Cellulose, a waste product in plant production, could be used to manufacture bio-additives for gasoline

Turning sawdust into gasoline

Belgian researchers have developed a method that allows turning sawdust into building blocks for gasoline that could be used as an additive in plastics or fuel.

The innovative chemical process modifies cellulose, present in non-edible plant matter such as straw, grass, cotton or paper, by removing oxygen bonded to its hydrocarbon chains while preserving the chains' structure.

“This is a new type of bio-refining, and we currently have a patent pending for it,” said Bert Lagrain from the Centre for Surface Chemistry and Catalysis at the Catholic University of Leuven who led the research.

“We have also built a chemical reactor in our lab: we feed sawdust collected from a sawmill into the reactor and add a catalyst – a substance that sets off and speeds the chemical reaction.”

With the right temperature and pressure, it takes about half a day to convert the cellulose in the wood shavings into saturated hydrocarbon chains.

The team believes their invention would be particularly valuable for Europe, which doesn’t have abundant resources of oil. The hydrocarbon chains could be added into gasoline, replacing a portion of the fossil fuel.

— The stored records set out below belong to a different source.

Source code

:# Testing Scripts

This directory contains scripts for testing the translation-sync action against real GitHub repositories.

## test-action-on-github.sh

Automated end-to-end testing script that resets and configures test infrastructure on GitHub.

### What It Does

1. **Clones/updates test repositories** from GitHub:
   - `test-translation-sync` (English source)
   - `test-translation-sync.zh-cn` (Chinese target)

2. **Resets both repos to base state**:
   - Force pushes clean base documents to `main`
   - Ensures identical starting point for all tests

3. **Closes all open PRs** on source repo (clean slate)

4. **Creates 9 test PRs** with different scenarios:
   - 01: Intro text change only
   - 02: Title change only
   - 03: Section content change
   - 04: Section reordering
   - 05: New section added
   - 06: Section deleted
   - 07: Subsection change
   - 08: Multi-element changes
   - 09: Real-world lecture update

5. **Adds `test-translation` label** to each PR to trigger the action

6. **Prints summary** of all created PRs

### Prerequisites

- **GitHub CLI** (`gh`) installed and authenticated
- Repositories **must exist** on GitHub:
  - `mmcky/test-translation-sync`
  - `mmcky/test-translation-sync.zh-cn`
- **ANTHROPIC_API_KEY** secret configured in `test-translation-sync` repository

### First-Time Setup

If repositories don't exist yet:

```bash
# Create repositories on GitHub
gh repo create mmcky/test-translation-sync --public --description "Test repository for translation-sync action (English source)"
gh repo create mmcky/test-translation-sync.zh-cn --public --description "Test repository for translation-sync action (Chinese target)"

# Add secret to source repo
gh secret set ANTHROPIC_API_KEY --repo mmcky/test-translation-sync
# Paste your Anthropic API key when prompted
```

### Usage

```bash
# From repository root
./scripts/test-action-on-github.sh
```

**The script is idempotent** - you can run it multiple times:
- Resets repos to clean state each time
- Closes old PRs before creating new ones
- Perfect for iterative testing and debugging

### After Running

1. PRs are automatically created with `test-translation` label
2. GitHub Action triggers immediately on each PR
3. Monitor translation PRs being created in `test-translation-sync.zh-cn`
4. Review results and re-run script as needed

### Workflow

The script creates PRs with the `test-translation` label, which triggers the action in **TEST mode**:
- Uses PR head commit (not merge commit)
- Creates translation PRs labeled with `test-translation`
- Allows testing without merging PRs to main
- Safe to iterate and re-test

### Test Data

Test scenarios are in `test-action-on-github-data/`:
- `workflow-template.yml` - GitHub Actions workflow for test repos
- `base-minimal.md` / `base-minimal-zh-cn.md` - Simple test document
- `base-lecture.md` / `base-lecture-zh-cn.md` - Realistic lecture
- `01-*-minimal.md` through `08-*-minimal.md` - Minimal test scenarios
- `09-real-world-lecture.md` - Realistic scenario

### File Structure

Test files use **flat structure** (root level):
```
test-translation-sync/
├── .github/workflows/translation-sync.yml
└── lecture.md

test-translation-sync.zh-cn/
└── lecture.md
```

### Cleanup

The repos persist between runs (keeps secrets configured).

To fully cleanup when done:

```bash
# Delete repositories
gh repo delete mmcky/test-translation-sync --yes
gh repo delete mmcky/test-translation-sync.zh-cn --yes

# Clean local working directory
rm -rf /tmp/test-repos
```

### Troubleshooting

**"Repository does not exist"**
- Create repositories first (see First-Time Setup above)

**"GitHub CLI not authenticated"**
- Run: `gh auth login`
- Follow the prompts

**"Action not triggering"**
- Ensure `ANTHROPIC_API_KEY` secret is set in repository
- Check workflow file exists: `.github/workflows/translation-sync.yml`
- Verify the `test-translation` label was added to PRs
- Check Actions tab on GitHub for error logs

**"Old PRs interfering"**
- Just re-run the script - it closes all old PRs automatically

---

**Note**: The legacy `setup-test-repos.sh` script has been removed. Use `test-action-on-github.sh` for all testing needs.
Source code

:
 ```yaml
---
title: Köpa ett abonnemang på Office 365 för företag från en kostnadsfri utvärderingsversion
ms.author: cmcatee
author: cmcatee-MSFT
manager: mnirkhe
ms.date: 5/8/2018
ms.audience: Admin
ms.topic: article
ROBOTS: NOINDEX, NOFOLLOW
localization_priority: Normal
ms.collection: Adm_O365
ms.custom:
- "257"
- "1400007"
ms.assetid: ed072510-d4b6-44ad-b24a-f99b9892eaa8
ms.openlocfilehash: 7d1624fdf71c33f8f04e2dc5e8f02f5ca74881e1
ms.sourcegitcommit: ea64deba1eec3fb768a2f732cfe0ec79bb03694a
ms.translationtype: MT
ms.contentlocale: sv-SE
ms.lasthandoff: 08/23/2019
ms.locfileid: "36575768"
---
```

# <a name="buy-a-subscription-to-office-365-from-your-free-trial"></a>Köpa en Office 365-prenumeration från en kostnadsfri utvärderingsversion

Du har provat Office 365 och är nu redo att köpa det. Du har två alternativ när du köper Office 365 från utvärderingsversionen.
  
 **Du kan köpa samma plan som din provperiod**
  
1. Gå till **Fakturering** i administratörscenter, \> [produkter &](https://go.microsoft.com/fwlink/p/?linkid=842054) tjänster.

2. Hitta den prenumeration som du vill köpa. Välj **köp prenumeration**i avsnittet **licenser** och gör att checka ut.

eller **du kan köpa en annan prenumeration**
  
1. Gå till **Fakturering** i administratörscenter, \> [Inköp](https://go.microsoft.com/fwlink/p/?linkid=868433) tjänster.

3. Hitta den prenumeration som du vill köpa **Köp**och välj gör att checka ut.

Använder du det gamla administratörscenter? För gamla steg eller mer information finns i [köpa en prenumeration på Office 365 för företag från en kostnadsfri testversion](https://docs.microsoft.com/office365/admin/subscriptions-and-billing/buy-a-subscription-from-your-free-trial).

Unlike conventional energy crops, cellulose doesn’t compete for land use with food crops as it is basically a side product of any plant production.

“Essentially, the method allows us to make a ‘petrochemical’ product using biomass – thus bridging the worlds of bio-economics and petro chemistry,” Lagrain said.

The material can also be used to make chemicals such as ethylene, propylene and benzene – the building blocks for plastic, rubber, insulation foam or nylon.

“From an economic standpoint, cellulose has much potential,” said Professor Bert Sels. “Cellulose is available everywhere; it is essentially plant waste. It also produces chains of five to six hydrocarbon atoms – ‘light petrol’ in the technical jargon. We are currently facing shortages in this because it is becoming quite difficult and more expensive to distil these specific hydrocarbon chains from crude oil or shale gas.”

The research was described in an article in a recently published issue of the journal Energy & Environmental Science.